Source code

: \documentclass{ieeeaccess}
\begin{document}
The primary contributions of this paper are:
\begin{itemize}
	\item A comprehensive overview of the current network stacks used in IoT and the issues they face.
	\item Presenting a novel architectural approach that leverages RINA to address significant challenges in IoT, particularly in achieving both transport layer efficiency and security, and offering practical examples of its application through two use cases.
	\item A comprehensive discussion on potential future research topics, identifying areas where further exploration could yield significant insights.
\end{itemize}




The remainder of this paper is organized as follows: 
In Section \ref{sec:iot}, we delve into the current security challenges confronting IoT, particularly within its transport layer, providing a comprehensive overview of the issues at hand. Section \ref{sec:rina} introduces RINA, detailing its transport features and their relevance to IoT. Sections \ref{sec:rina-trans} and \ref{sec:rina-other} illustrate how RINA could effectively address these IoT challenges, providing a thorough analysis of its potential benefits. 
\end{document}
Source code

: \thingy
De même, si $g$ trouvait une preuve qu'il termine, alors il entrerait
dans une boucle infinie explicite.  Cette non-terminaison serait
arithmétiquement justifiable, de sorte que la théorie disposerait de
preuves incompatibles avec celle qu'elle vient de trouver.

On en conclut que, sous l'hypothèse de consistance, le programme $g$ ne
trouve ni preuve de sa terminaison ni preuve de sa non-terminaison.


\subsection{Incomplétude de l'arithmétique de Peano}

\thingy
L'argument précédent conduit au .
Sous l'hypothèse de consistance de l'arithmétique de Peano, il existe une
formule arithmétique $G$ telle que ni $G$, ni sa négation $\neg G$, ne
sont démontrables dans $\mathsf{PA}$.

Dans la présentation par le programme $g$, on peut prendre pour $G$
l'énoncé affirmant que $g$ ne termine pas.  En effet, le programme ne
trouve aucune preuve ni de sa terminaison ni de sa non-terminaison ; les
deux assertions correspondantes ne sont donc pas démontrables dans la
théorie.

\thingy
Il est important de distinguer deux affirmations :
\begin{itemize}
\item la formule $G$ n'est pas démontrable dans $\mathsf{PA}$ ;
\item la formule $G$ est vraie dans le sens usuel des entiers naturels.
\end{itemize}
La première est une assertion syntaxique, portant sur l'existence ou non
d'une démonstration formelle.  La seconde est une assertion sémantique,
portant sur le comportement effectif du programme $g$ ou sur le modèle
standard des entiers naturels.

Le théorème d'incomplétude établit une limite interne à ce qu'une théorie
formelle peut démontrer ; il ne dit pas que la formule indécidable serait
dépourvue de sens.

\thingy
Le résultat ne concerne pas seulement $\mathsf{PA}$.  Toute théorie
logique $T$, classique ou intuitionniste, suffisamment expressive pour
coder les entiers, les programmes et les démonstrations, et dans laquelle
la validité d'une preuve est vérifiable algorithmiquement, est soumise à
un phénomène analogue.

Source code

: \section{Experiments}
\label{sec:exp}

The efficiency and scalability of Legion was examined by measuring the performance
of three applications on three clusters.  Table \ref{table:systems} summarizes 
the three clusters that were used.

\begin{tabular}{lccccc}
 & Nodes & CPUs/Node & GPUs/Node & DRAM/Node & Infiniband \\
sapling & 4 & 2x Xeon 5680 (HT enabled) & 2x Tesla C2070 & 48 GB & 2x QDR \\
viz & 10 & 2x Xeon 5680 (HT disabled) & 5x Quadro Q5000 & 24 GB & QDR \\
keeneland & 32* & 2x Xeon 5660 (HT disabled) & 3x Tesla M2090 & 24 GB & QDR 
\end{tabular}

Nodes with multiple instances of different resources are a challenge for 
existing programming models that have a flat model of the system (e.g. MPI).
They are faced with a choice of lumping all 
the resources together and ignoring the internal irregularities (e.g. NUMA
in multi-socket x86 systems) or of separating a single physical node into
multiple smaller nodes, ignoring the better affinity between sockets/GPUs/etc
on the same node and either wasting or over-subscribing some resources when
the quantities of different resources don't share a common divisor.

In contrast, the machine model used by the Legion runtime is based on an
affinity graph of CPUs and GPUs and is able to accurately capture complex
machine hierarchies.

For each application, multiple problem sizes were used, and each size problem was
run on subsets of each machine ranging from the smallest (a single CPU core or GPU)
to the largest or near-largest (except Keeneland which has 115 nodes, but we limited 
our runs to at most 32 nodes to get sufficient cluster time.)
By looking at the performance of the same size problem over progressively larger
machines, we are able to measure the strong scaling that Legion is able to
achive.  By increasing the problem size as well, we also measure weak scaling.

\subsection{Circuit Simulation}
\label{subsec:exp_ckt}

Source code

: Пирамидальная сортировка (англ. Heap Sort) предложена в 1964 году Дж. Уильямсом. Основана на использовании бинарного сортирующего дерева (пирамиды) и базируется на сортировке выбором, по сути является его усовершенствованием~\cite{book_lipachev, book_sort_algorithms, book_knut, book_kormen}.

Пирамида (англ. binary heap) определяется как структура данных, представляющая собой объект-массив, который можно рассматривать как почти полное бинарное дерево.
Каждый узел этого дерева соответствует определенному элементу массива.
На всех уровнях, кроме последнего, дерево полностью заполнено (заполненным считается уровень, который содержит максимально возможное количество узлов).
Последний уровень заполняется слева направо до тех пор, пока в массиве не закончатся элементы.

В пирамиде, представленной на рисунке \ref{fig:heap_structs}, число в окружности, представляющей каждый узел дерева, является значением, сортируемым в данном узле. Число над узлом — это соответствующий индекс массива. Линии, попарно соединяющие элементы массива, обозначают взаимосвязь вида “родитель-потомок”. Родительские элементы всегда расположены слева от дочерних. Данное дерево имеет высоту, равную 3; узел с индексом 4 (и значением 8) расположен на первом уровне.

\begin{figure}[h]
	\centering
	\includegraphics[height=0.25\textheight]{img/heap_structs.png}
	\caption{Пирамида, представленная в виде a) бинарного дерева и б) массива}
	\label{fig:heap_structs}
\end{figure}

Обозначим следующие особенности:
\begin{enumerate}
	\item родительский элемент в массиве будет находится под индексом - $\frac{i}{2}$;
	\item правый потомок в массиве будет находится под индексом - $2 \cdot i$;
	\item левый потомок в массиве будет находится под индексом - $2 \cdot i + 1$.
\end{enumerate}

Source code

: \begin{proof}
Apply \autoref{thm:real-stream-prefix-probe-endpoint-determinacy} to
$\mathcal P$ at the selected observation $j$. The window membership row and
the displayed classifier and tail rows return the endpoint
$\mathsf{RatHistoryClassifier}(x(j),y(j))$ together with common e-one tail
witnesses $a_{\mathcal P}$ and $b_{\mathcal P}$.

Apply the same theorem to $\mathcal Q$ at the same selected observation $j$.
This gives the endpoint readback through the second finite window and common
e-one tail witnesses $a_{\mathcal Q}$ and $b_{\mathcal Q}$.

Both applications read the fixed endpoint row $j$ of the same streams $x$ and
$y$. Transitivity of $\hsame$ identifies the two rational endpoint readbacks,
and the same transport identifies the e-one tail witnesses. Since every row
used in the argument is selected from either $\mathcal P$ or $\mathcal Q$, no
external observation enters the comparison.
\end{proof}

** WHAT THIS TASK INVOLVES **
Every line above that includes the word "disabled" must appear in the answer.

** OUTPUT **
viz & 10 & 2x Xeon 5680 (HT disabled) & 5x Quadro Q5000 & 24 GB & QDR \\
keeneland & 32* & 2x Xeon 5660 (HT disabled) & 3x Tesla M2090 & 24 GB & QDR 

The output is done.